L'entrepreneuriat féminin est-il arrivé à percer au Maroc ?
A mon avis, oui mais encore insuffisamment. Au début de l'Afem, le taux d'entrepreneuriat ne dépassait pas les 9%; aujourd'hui, il est de au-dessus de 12% et l'étude en cours d'élaboration devrait nous éclairer un peu plus sur ce sujet. Nous souhaiterions en effet qu'il y ait encore plus de femmes chefs d'entreprises dans les régions, telles que l'Oriental et le Sud. Nous voudrions aussi les voir dans les différents secteurs d'activités et surtout au niveau des industries et des activités de niches telles que les NTI et les énergies renouvelables. Les femmes chefs d'entreprises doivent être plus entreprenantes et percer les marchés de l'export. A ce niveau, notre rôle en tant qu'association est d'encourager ce mouvement. Nous développons, d'ailleurs, un projet en partenariat avec la Banque mondiale dans ce sens. Nous en faisons un de nos axes stratégiques pour les années à venir.
Enfin, l'Afem lance une étude sur l'entrepreneuriat féminin au Maroc. Pour quel objectif et quand est-ce qu'elle sera prête ?
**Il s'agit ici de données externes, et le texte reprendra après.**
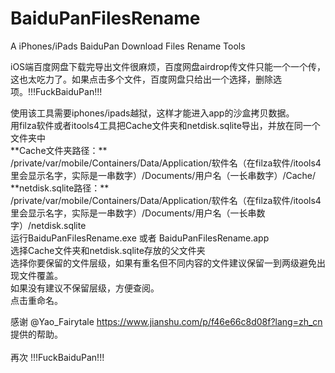 # BaiduPanFilesRename
A iPhones/iPads BaiduPan Download Files Rename Tools



iOS端百度网盘下载完导出文件很麻烦，百度网盘airdrop传文件只能一个一个传，这也太吃力了。如果点击多个文件，百度网盘只给出一个选择，删除选项。!!!FuckBaiduPan!!!  

<p>使用该工具需要iphones/ipads越狱，这样才能进入app的沙盒拷贝数据。</br>  
用filza软件或者itools4工具把Cache文件夹和netdisk.sqlite导出，并放在同一个文件夹中</br>   
**Cache文件夹路径：**</br>  /private/var/mobile/Containers/Data/Application/软件名（在filza软件/itools4里会显示名字，实际是一串数字）/Documents/用户名（一长串数字）/Cache/  </br> 
**netdisk.sqlite路径：**</br>  /private/var/mobile/Containers/Data/Application/软件名（在filza软件/itools4里会显示名字，实际是一串数字）/Documents/用户名（一长串数字）/netdisk.sqlite  </br>  
运行BaiduPanFilesRename.exe 或者 BaiduPanFilesRename.app  </br> 
选择Cache文件夹和netdisk.sqlite存放的父文件夹  </br> 
选择你要保留的文件层级，如果有重名但不同内容的文件建议保留一到两级避免出现文件覆盖。 </br>  
                    如果没有建议不保留层级，方便查阅。  </br> 
点击重命名。  </br> 
  
感谢 @Yao_Fairytale https://www.jianshu.com/p/f46e66c8d08f?lang=zh_cn 提供的帮助。 </br>  
再次 !!!FuckBaiduPan!!!</br> 
</p>
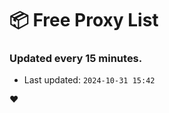 # :package: Free Proxy List
### Updated every 15 minutes.

- Last updated: `2024-10-31 15:42`

:heart:
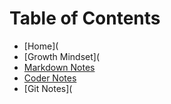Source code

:# **Table of Contents**

* [Home](
* [Growth Mindset](
* [Markdown Notes](https://github.com/H-Thomas4/H-Thomas4.github.io-reading-note/blob/bf35f9b0aad696d362b48ee1e61c86fc725aec44/Markdown.md)
* [Coder Notes](https://github.com/H-Thomas4/H-Thomas4.github.io-reading-note/blob/bf35f9b0aad696d362b48ee1e61c86fc725aec44/coder.md)
* [Git Notes](


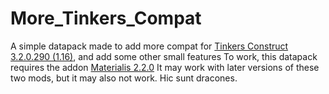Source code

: # More_Tinkers_Compat
A simple datapack made to add more compat for [Tinkers Construct 3.2.0.290 (1.16)](https://www.curseforge.com/minecraft/mc-mods/tinkers-construct), and add some other small features
To work, this datapack requires the addon [Materialis 2.2.0](https://www.curseforge.com/minecraft/mc-mods/materialis)
It may work with later versions of these two mods, but it may also not work. Hic sunt dracones.
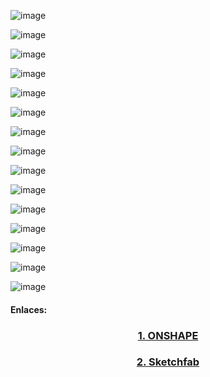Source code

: 
![image](https://github.com/SebastianSilvaSC/Fundamento-Grupo_5/assets/150815171/b165b653-41f0-4ac1-ba33-da5623342c86)

![image](https://github.com/SebastianSilvaSC/Fundamento-Grupo_5/assets/150815171/ca0b05f1-4c9f-4def-b28e-80b7f7d8f565)

![image](https://github.com/SebastianSilvaSC/Fundamento-Grupo_5/assets/150815171/584f134b-a460-4a85-80f9-5bb789f02dcd)

![image](https://github.com/SebastianSilvaSC/Fundamento-Grupo_5/assets/150815171/87dc9c91-9998-4c4d-a932-6639d8aecbc4)

![image](https://github.com/SebastianSilvaSC/Fundamento-Grupo_5/assets/150815171/f3c1fb2e-eeb1-45fd-b743-8ea765d4d57d)

![image](https://github.com/SebastianSilvaSC/Fundamento-Grupo_5/assets/150815171/d18d5b24-d31e-46ed-8657-f486e1987f23)

![image](https://github.com/SebastianSilvaSC/Fundamento-Grupo_5/assets/150815171/05be15e2-a4ab-4cda-8272-87ec53099e61)

![image](https://github.com/SebastianSilvaSC/Fundamento-Grupo_5/assets/150815171/35b9df97-61b5-409f-913b-0028f7777e7a)

![image](https://github.com/SebastianSilvaSC/Fundamento-Grupo_5/assets/150815171/4d0e15e3-eac1-4863-9ff1-e8d724df27be)

![image](https://github.com/SebastianSilvaSC/Fundamento-Grupo_5/assets/150815171/1888b8ba-d2a2-4ce2-95bf-4f6fccf4ff3b)

![image](https://github.com/SebastianSilvaSC/Fundamento-Grupo_5/assets/150815171/c657ff65-b6ca-4b66-8e9a-9dfee102b383)

![image](https://github.com/SebastianSilvaSC/Fundamento-Grupo_5/assets/150815171/42d0555f-2d22-4450-bb54-98cd3282a7d6)

![image](https://github.com/SebastianSilvaSC/Fundamento-Grupo_5/assets/150815171/259feda1-95db-4775-ba96-9d4e4e30e079)

 ![image](https://github.com/SebastianSilvaSC/Fundamento-Grupo_5/assets/150815171/aa9a8669-2bca-4827-a5d6-ab67840b3f43)

![image](https://github.com/SebastianSilvaSC/Fundamento-Grupo_5/assets/150815171/41e3d9a0-97ed-4d85-a94b-c20df0dab03f)





#### Enlaces:
<h3 align="center"><a href="https://cad.onshape.com/documents/468ec2e1dbb246c14752c4ed/w/d7388b20bd684d0d7faa2525/e/86fa6cdd11dbca8673d10ca8?renderMode=0&uiState=6658cdeff210ee2c289d2134" target="_blank">1. ONSHAPE</a></h3>

<h3 align="center"><a href="https://skfb.ly/oVyoQ" target="_blank">2. Sketchfab </a></h3>
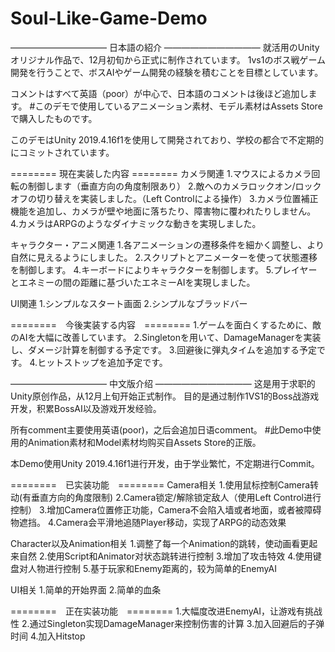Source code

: # Soul-Like-Game-Demo

——————————— 日本語の紹介 ———————————
就活用のUnityオリジナル作品で、12月初旬から正式に制作されています。
1vs1のボス戦ゲーム開発を行うことで、ボスAIやゲーム開発の経験を積むことを目標としています。

コメントはすべて英語（poor）が中心で、日本語のコメントは後ほど追加します。
#このデモで使用しているアニメーション素材、モデル素材はAssets Storeで購入したものです。

このデモはUnity 2019.4.16f1を使用して開発されており、学校の都合で不定期的にコミットされています。

======== 現在実装した内容 ========
カメラ関連
1.マウスによるカメラ回転の制御します（垂直方向の角度制限あり）
2.敵へのカメラロックオン/ロックオフの切り替えを実装しました。（Left Controlによる操作）
3.カメラ位置補正機能を追加し、カメラが壁や地面に落ちたり、障害物に覆われたりしません。
4.カメラはARPGのようなダイナミックな動きを実現しました。

キャラクター・アニメ関連
1.各アニメーションの遷移条件を細かく調整し、より自然に見えるようにしました。
2.スクリプトとアニメーターを使って状態遷移を制御します。
4.キーボードによりキャラクターを制御します。
5.プレイヤーとエネミーの間の距離に基づいたエネミーAIを実現しました。

UI関連
1.シンプルなスタート画面
2.シンプルなブラッドバー

========　今後実装する内容　========
1.ゲームを面白くするために、敵のAIを大幅に改善しています。
2.Singletonを用いて、DamageManagerを実装し、ダメージ計算を制御する予定です。
3.回避後に弾丸タイムを追加する予定です。
4.ヒットストップを追加予定です。


——————————— 中文版介绍 ———————————
这是用于求职的Unity原创作品，从12月上旬开始正式制作。
目的是通过制作1VS1的Boss战游戏开发，积累BossAI以及游戏开发经验。

所有comment主要使用英语(poor)，之后会追加日语comment。
#此Demo中使用的Animation素材和Model素材均购买自Assets Store的正版。

本Demo使用Unity 2019.4.16f1进行开发，由于学业繁忙，不定期进行Commit。

========　已实装功能　========
Camera相关
1.使用鼠标控制Camera转动(有垂直方向的角度限制)
2.Camera锁定/解除锁定敌人（使用Left Control进行控制）
3.增加Camera位置修正功能，Camera不会陷入墙或者地面，或者被障碍物遮挡。
4.Camera会平滑地追随Player移动，实现了ARPG的动态效果

Character以及Animation相关
1.调整了每一个Animation的跳转，使动画看更起来自然
2.使用Script和Animator对状态跳转进行控制
3.增加了攻击特效
4.使用键盘对人物进行控制
5.基于玩家和Enemy距离的，较为简单的EnemyAI

UI相关
1.简单的开始界面
2.简单的血条

========　正在实装功能　========
1.大幅度改进EnemyAI，让游戏有挑战性
2.通过Singleton实现DamageManager来控制伤害的计算
3.加入回避后的子弹时间
4.加入Hitstop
L'Afem a lancé une étude sur l'entrepreneuriat féminin et son évolution au cours de ces dernières années. Cette étude devenait d'autant plus nécessaire que la dernière étude date de 2004. Elle s'impose donc pour nous permettre d'évaluer nos choix et le cas échéant entreprendre des actions correctives dans nos orientations. Cette étude comme la précédente va servir à l'ensemble de la collectivité. Elle nous permettra de connaître la contribution véritable de la femme chef d'entreprise à l'économie et au PIB, mais aussi sa contribution à la création d'emplois. Nous aurons une meilleure vision de la cartographie régionale et des secteurs d'activités où elle opère ainsi que sa part à l'export. Cette étude devrait être finalisée bientôt et les premiers résultats seront présentés lors de la cérémonie d'anniversaire de 10 ans et nous serons heureuses de partager cet événement avec les entrepreneurs et nos partenaires.
Problématique du financement
Pour mener son travail, l'AFEM a fait face, selon sa présidente, à des problèmes de financement. « Evidemment comme toutes les associations le nerf de la guerre est le volet financier. A chaque fois que nous avons un projet nous devons pour le concrétiser prendre notre bâton de pèlerin pour le rendre finançable et surtout lui trouver les financements », explique-t-elle. Toutefois, l'Association ne manque pas de soutien, avec « l'apport précieux des forces vives de l'AFEM qui se mobilisent pour initier les projets et pour assurer leur succès », selon Mme Badraoui, qui ajoute que l'Afem a aussi l'appui de son réseau qu'il soit national ou international et celui des partenaires. Par ailleurs, l'AFEM est membre de l'Association des femmes chefs d'entreprises mondiale (FCEM), de l'Association des femmes chefs d'entreprises Méditerranée et l'Association des femmes chefs d'entreprises de la région MENA, membre de ANIMA.